Ages 7-11 were the best years so far. Not that great, but it was the period where I was closest and most comfortable with and around my friends. At age 10-11, which was the final year of primary school I had a large group of friends and we all got on really well and life was easy and relaxed. The atmosphere in our classroom was great as well, there was no pressure and we learned about really interesting things. Also, this sounds cliche, but it seemed to always be sunny back then. However, when we went up to secondary school next year, everything just turned to ****. Our friendship group kind of went our separate ways, and although we still talked and spent time with each other, we started to notice differences between us, which grew over the course of secondary school. We finished school a month ago, and I have seen my friends twice since we left school, and realised we are all quite different. Now I'm worried what's going to happen, and whether or not we'll stay friends, or whether or not I'll make new ones.


----------



## Ballerina (Jul 14, 2011)

March, April and May of 2006.


----------



## no one in particular (Jul 20, 2011)

id say up until year 3 in school
until then i was so naive, i had no worries. mummy took care of all my problems, i didnt know themeaning of rejection and the thought of dying alone didnt matter. how times have changed
the most recent happy period was when i kissed my friend, we were both drunk at a party and sh was pissed at her boyfriend so we ended up making out
i know it was wrong but i was so happy that she picked me and i finally go to know what a kiss was like


----------



## leonardess (Jun 30, 2009)

last may's wasn't bad.


----------



## sas111 (Oct 20, 2010)

Basically my childhood (10 & under) I had it pretty good, loads of good memories with my freinds, neighbors, & family, but all good things come to an end.

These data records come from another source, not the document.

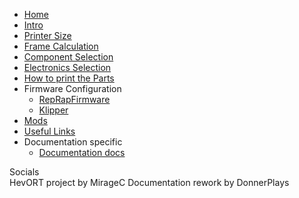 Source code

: * [Home](pages/home.md)
* [Intro](pages/intro.md)
* [Printer Size](pages/printer-size.md)
* [Frame Calculation](pages/frame-calculation.md)
* [Component Selection](pages/component-selection.md)
* [Electronics Selection](pages/electronics-selection.md)
* [How to print the Parts](pages/how-to-print-parts.md)
* Firmware Configuration
  * [RepRapFirmware](pages/firmware-configuration/repRapFirmware.md)
  * [Klipper](pages/firmware-configuration/klipper.md)
* [Mods](pages/mods/mods.md)
* [Useful Links](pages/useful-links.md)
* Documentation specific
  * [Documentation docs](pages/documentation-docs.md)



<div class="socials">
    <span><span>Socials</span></span>
    <div class="socials-container">
      <a class="social-btn" href="https://www.youtube.com/c/MirageC" target="_blank" rel="noopener"><i class="social-btn-icon fa-brands fa-youtube"></i></a>
      <a class="social-btn" href="https://www.facebook.com/groups/hevort" target="_blank" rel="noopener"><i class="social-btn-icon fa-brands fa-facebook"></i></a>
      <a class="social-btn" href="https://discord.gg/nCYRQAZPWV" target="_blank" rel="noopener"><i class="social-btn-icon fa-brands fa-discord"></i></a>
      <a class="social-btn" href="https://forums.hevort.com/index.php" target="_blank" rel="noopener"><i class="social-btn-icon fa-brands fa-php"></i></a>
    </div>
</div>

<div class="sidebar-credit-container">
<span><span class="hevort">HevORT</span> project by <span class="hevort">MirageC</span></span>
<span><span class="hevort">Documentation</span> rework by <span class="hevort">DonnerPlays</span></span>

</div> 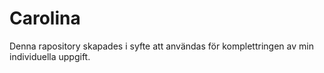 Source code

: # Carolina

Denna rapository skapades i syfte att användas för komplettringen av min individuella uppgift.
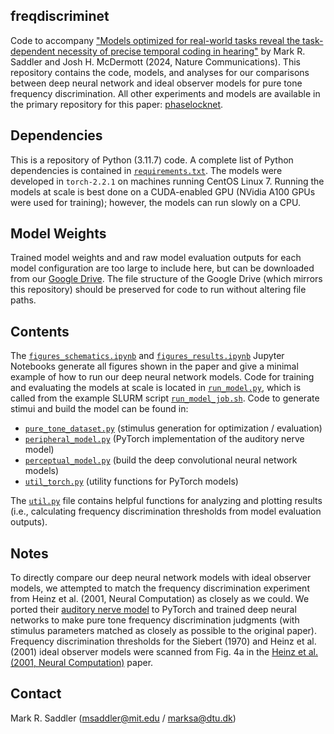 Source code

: ## freqdiscriminet

Code to accompany ["Models optimized for real-world tasks reveal the task-dependent necessity of precise temporal coding in hearing"](https://doi.org/10.1038/s41467-024-54700-5) by Mark R. Saddler and Josh H. McDermott (2024, Nature Communications). This repository contains the code, models, and analyses for our comparisons between deep neural network and ideal observer models for pure tone frequency discrimination. All other experiments and models are available in the primary repository for this paper: [phaselocknet](https://github.com/msaddler/phaselocknet).

## Dependencies

This is a repository of Python (3.11.7) code. A complete list of Python dependencies is contained in [`requirements.txt`](requirements.txt). The models were developed in `torch-2.2.1` on machines running CentOS Linux 7. Running the models at scale is best done on a CUDA-enabled GPU (NVidia A100 GPUs were used for training); however, the models can run slowly on a CPU.

## Model Weights

Trained model weights and and raw model evaluation outputs for each model configuration are too large to include here, but can be downloaded from our [Google Drive](https://drive.google.com/drive/folders/1YgC7x6Ot84XZInlSyHK-9NQ0jhhGUS2z?usp=share_link). The file structure of the Google Drive (which mirrors this repository) should be preserved for code to run without altering file paths.

## Contents

The [`figures_schematics.ipynb`](figures_schematics.ipynb) and [`figures_results.ipynb`](figures_results.ipynb) Jupyter Notebooks generate all figures shown in the paper and give a minimal example of how to run our deep neural network models. Code for training and evaluating the models at scale is located in [`run_model.py`](run_model.py), which is called from the example SLURM script [`run_model_job.sh`](run_model_job.sh). Code to generate stimui and build the model can be found in:

- [`pure_tone_dataset.py`](pure_tone_dataset.py) (stimulus generation for optimization / evaluation)
- [`peripheral_model.py`](peripheral_model.py) (PyTorch implementation of the auditory nerve model)
- [`perceptual_model.py`](perceptual_model.py) (build the deep convolutional neural network models)
- [`util_torch.py`](util_torch.py) (utility functions for PyTorch models)

The [`util.py`](util.py) file contains helpful functions for analyzing and plotting results (i.e., calculating frequency discrimination thresholds from model evaluation outputs).

## Notes

To directly compare our deep neural network models with ideal observer models, we attempted to match the frequency discrimination experiment from Heinz et al. (2001, Neural Computation) as closely as we could. We ported their [auditory nerve model](https://modeldb.science/37436) to PyTorch and trained deep neural networks to make pure tone frequency discrimination judgments (with stimulus parameters matched as closely as possible to the original paper). Frequency discrimination thresholds for the Siebert (1970) and Heinz et al. (2001) ideal observer models were scanned from Fig. 4a in the [Heinz et al. (2001, Neural Computation)](https://doi.org/10.1162/089976601750541804) paper.

## Contact

Mark R. Saddler (msaddler@mit.edu / marksa@dtu.dk)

I think 2008 was another good period, very eventful year. I was always on the go & felt quite free of liberated, plus it was the year I got suspended from school (I wanted that to happen, most nerve wracking school i've ever been to) I sure hope this summer will turn around & be another really great period.


----------



## angelmom (Jul 18, 2011)

When I give birth to my baby girl


----------



## JS13 (Jul 21, 2011)

Hearing a song I recorded on the radio.


----------



## 161 (Jul 12, 2011)

glad this thread is going well thank you for everyones reply, and i should have worded it differently :b

wow that is very impressive JS13


----------



## angus (Dec 18, 2010)

I recently spent a week with my son and his mum, he's 1 and a half and he's so easy to look after. We had the best time.


----------



## Infexxion (Jun 29, 2009)

My childhood is easy to call the best period of my life, but the truth is it wasn't, I was just oblivious to all the problems that were going on.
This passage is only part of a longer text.